• **AIM OF THE TASK**
Give the listing again word for word, excluding the pictures it contains.

*** Begin section ***

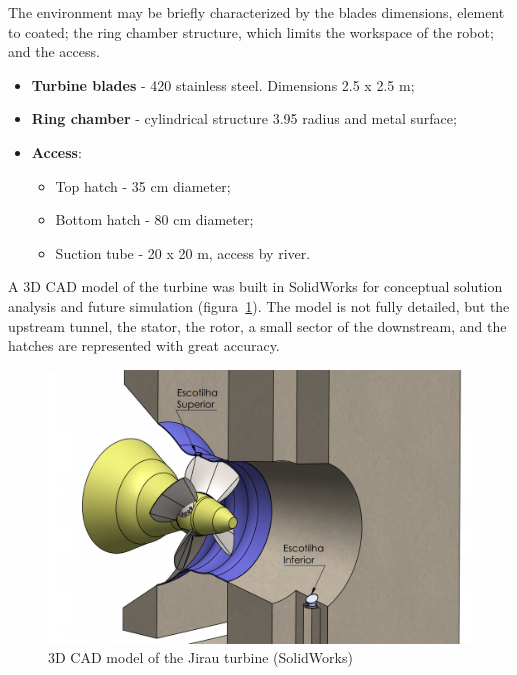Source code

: The environment may be briefly characterized by the blades dimensions,
element to coated; the ring chamber structure, which limits
the workspace of the robot; and the access.

\begin{itemize}
  \item \textbf{Turbine blades} - 420 stainless steel. Dimensions 2.5 x 2.5 m;
  \item \textbf{Ring chamber} - cylindrical structure 3.95 radius and metal
  surface;
  \item \textbf{Access}: 
  	\begin{itemize}
    	\item Top hatch - 35 cm diameter;
  		\item Bottom hatch - 80 cm diameter;
  		\item Suction tube - 20 x 20 m, access by river. 
  	\end{itemize}
\end{itemize}

A 3D CAD model of the turbine was built in SolidWorks for
conceptual solution analysis and future simulation
(figura~\ref{fig::ambiente3d}). The model is not fully detailed, but the
upstream tunnel, the stator, the rotor, a small sector of the downstream, and
the hatches are represented with great accuracy.

\begin{figure}[h!]
\centering
	\includegraphics[width=\columnwidth]{figs/estudo/solid/ambiente_3d} 
	\caption{3D CAD model of the Jirau turbine (SolidWorks)}
	\label{fig::ambiente3d}
\end{figure}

*** End section ***

• **SOLUTION TO THE EXERCISE**
Source code

: The environment may be briefly characterized by the blades dimensions,
element to coated; the ring chamber structure, which limits
the workspace of the robot; and the access.

\begin{itemize}
  \item \textbf{Turbine blades} - 420 stainless steel. Dimensions 2.5 x 2.5 m;
  \item \textbf{Ring chamber} - cylindrical structure 3.95 radius and metal
  surface;
  \item \textbf{Access}: 
  	\begin{itemize}
    	\item Top hatch - 35 cm diameter;
  		\item Bottom hatch - 80 cm diameter;
  		\item Suction tube - 20 x 20 m, access by river. 
  	\end{itemize}
\end{itemize}

A 3D CAD model of the turbine was built in SolidWorks for
conceptual solution analysis and future simulation
(figura~\ref{fig::ambiente3d}). The model is not fully detailed, but the
upstream tunnel, the stator, the rotor, a small sector of the downstream, and
the hatches are represented with great accuracy.

\begin{figure}[h!]
\centering
	\includegraphics[width=\columnwidth]{figs/estudo/solid/ambiente_3d} 
	\caption{3D CAD model of the Jirau turbine (SolidWorks)}
	\label{fig::ambiente3d}
\end{figure}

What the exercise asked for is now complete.